A visit to the turbine
The Haliade 150 sits at land’s edge in Le Carnet, in France’s Loire-Atlantique region, on a site that was planned as a nuclear facility in the 1970s but later abandoned. The Le Carnet site was chosen partly because it is geologically similar to the submarine environment where the turbine will eventually be installed; the coastal soil is essentially sand, said Frederic Hendrick, vice president for offshore wind. And the wind conditions at Le Carnet closely resemble those in the North Sea.
The Haliade tops a 75-metre tower, a 25-metre jacket foundation and monopiles driven 30 metres into the seabed. The foundation sits partially above ground, ‘onshore but installed as if it was at sea,’ explains Hendrick. The turbine was installed at the site in February 2012 and has begun its 18-month testing phase.
‘In offshore wind, size matters,’ says Hendrick.

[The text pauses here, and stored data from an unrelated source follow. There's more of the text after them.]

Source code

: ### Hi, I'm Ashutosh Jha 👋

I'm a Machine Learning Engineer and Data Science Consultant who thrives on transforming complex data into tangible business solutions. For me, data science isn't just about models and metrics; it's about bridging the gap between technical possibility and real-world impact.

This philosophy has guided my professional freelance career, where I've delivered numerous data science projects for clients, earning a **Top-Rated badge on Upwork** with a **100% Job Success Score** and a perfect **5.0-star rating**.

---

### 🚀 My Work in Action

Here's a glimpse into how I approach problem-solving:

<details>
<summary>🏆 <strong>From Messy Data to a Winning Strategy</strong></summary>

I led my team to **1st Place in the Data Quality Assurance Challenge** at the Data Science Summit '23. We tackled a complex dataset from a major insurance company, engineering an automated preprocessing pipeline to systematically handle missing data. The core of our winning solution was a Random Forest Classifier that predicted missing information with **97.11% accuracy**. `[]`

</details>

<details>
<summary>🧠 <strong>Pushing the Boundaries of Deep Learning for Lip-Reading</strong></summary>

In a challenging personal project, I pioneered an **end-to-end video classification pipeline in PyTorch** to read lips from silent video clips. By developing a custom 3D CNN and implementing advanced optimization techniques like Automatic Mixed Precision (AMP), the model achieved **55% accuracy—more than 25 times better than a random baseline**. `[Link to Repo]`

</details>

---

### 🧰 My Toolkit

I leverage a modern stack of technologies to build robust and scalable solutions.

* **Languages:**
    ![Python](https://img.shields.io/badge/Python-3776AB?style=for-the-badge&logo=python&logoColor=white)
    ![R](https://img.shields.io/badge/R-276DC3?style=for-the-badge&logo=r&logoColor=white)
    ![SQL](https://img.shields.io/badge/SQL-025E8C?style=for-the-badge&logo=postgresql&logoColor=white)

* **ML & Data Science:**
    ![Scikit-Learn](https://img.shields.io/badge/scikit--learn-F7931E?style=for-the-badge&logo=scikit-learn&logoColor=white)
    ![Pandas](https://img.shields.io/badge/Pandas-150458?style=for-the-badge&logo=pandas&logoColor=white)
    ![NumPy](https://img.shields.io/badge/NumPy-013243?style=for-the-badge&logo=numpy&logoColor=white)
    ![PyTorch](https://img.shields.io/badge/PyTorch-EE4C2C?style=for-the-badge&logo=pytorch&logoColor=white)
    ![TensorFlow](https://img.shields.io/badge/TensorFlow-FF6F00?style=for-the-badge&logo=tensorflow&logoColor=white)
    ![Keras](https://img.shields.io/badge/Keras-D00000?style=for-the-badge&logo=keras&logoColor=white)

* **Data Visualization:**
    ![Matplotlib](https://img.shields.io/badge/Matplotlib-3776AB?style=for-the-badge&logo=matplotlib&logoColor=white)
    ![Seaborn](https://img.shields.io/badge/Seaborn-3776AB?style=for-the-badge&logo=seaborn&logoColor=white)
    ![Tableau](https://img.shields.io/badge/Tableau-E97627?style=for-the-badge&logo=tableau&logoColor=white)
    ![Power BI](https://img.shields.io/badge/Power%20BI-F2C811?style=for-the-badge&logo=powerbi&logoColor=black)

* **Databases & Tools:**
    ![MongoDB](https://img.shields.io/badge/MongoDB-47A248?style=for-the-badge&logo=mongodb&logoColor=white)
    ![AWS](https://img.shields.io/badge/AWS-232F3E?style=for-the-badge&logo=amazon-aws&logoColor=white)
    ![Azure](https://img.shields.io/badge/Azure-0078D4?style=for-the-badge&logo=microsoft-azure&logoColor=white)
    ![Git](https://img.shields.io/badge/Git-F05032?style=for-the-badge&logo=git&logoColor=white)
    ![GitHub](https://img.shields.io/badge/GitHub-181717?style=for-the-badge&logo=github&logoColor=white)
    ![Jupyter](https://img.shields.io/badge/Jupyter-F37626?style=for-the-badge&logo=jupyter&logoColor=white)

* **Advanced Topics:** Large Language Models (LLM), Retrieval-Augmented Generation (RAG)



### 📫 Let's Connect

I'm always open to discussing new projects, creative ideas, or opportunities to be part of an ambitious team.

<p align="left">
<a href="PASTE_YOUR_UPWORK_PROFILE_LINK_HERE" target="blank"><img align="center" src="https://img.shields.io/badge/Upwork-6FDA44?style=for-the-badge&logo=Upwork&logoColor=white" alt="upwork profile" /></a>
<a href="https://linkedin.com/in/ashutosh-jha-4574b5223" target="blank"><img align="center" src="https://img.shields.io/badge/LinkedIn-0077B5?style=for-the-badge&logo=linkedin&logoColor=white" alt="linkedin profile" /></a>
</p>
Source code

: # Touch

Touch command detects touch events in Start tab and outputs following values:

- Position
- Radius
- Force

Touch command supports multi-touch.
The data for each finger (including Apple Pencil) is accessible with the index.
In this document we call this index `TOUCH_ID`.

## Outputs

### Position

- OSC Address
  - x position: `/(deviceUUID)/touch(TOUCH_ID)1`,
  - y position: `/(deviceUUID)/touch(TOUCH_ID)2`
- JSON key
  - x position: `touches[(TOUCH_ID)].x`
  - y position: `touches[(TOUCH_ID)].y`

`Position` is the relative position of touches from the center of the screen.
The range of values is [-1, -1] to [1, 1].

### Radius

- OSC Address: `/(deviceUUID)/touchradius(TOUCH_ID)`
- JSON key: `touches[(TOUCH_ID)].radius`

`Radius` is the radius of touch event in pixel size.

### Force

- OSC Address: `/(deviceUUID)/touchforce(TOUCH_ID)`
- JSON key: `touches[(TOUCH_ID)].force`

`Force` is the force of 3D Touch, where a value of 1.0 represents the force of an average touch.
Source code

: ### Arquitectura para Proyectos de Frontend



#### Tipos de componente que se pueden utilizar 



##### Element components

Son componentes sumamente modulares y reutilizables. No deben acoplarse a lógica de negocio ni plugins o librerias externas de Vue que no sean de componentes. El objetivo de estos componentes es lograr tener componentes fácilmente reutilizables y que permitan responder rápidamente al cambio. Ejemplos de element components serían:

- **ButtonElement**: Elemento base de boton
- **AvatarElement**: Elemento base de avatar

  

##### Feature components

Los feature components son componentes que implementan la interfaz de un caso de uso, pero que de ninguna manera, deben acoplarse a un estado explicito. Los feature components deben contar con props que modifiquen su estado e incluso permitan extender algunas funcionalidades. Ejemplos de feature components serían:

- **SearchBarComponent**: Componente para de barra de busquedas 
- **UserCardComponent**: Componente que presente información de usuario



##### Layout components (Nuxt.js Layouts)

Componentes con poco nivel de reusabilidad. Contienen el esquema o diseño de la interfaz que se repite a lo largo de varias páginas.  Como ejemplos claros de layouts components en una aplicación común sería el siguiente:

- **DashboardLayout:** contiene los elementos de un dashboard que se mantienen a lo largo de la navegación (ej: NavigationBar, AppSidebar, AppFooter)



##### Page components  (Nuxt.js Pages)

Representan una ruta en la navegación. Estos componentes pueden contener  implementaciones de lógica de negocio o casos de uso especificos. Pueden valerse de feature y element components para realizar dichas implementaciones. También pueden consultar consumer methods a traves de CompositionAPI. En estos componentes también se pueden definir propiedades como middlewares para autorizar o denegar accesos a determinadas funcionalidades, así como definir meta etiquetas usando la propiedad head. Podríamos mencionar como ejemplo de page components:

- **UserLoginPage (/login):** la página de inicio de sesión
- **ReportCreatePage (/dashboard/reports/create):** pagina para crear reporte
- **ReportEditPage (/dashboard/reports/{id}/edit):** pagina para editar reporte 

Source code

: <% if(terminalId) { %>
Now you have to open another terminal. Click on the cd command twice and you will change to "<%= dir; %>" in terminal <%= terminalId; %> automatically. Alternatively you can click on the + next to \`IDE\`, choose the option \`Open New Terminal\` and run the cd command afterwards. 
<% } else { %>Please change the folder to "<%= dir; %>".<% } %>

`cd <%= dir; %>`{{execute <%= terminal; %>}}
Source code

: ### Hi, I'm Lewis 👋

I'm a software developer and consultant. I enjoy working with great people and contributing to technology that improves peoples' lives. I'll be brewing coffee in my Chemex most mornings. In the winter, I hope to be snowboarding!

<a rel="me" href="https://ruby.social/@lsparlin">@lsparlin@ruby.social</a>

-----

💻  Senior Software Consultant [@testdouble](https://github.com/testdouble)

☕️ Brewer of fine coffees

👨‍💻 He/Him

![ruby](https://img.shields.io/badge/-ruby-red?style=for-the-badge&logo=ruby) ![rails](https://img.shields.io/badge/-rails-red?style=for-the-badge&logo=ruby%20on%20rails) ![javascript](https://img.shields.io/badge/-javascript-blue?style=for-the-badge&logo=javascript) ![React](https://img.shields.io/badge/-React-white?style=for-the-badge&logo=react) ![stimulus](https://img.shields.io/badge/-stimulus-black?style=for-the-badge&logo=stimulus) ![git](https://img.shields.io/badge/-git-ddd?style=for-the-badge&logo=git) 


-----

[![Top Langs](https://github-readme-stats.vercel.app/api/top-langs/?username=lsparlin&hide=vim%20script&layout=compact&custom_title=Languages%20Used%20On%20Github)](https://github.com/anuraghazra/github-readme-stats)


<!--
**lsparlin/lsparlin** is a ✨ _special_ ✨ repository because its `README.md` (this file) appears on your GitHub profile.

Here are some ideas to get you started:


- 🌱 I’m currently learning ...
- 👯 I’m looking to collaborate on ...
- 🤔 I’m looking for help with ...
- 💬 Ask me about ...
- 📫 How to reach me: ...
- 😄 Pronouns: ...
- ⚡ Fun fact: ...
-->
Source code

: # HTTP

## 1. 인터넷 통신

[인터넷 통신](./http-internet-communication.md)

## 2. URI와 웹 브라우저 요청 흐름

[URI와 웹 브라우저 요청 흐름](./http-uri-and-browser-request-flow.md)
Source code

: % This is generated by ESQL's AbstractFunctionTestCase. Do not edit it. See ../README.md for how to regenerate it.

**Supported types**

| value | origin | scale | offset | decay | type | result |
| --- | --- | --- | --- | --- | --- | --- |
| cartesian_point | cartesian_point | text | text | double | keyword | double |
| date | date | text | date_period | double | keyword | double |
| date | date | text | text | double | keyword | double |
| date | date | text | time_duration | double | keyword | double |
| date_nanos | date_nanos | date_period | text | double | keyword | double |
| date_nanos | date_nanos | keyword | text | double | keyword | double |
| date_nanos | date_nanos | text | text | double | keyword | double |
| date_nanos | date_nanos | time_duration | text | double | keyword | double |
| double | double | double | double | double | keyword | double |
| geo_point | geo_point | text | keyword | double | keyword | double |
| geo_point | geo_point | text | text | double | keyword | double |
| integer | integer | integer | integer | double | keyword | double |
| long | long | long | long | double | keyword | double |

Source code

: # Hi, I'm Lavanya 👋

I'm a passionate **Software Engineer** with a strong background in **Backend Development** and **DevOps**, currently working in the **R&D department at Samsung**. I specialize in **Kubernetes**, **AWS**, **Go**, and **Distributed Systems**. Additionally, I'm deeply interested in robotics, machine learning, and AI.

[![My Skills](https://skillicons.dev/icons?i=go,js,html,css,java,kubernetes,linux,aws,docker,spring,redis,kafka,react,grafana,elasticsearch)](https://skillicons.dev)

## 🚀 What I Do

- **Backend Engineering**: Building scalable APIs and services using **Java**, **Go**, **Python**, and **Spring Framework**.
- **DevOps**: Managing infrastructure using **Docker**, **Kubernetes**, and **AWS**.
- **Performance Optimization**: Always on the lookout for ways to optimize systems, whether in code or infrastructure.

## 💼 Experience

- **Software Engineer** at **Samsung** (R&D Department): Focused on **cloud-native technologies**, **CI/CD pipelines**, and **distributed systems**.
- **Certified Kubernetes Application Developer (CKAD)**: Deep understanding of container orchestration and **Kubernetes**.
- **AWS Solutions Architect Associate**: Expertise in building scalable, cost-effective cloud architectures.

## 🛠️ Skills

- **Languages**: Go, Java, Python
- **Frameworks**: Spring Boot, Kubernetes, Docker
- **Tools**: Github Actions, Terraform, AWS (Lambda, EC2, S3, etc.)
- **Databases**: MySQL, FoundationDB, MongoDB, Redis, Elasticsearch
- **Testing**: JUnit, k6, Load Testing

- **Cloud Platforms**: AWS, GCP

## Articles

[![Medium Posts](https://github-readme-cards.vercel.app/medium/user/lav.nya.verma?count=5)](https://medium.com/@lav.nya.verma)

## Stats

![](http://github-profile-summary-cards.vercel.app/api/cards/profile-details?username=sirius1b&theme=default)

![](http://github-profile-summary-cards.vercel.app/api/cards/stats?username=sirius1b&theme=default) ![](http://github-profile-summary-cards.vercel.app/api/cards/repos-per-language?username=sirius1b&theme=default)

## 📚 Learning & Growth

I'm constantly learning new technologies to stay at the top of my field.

And offshore turbines don’t get bigger than the Haliade 150; its only current competitor, Siemens’ SWT-6.0, was designed to be super-lightweight, while the Haliade is massive.
Before you see it you know the turbine is big; you even know it’s very, very big. But you don’t really have a sense of just how big it is until you stand under it, with you and your car and the nearby trees and buildings all dwarfed by its sheer height and size, and feel the WHOOMP-WHOOMP-WHOOMP as its blades turn. The Haliade’s rotor is 150.8 metres in diameter, the blades are 73.5 metres long, and the turbine’s sweep is 17,500 m2. The turbine and its support structure boast a combined total weight of 1500 tonnes; the nacelle alone weighs 360 tonnes.
Hendrick believes in going big. ‘The size of the rotor is key,’ he says. ‘A bigger turbine leads to a better electricity price.’ Alstom claims that the Haliade can generate up to 40% more electricity per kg of material used in its construction than today’s offshore wind turbines, and that it will yield 15% more energy annually than other 6 MW turbines due to its larger rotor swept area and lighter blade, developed in conjunction with LM Wind Power. (Siemens claims that its SWT-6.0, with a 75-metre super-lightweight blade and a towerhead mass of slightly lower than 350 tonnes, will lower energy costs through ease and speed of installation.)
Onshore, the turbine accounts for 80% of total CAPEX for a wind project. Offshore, the turbine accounts for 35%, while the rest of the cost involves the connection to shore, installation, and O&M. During the design phase Alstom calculated the total cost of foundation, installation and maintenance against the cost of electricity, and arrived at 150.8 metres as the ideal rotor size for the Haliade.
‘If the wind speeds were lower, we could have gone for a 5 MW machine,’ says Hendrick. Wind speed at the Le Carnet site is around eight metres per second. ‘If they were higher, we would have gone for 7 MW – 8 MW.’
Design
Siemens places its mega-turbine components in the nacelle rather than in the tower. The company claims this facilitates pre-testing and pre-commissioning, potentially making installation quicker and easier, reducing power losses by transporting medium-voltage rather than low-voltage solutions, and making it possible to use lighter, cheaper copper cables.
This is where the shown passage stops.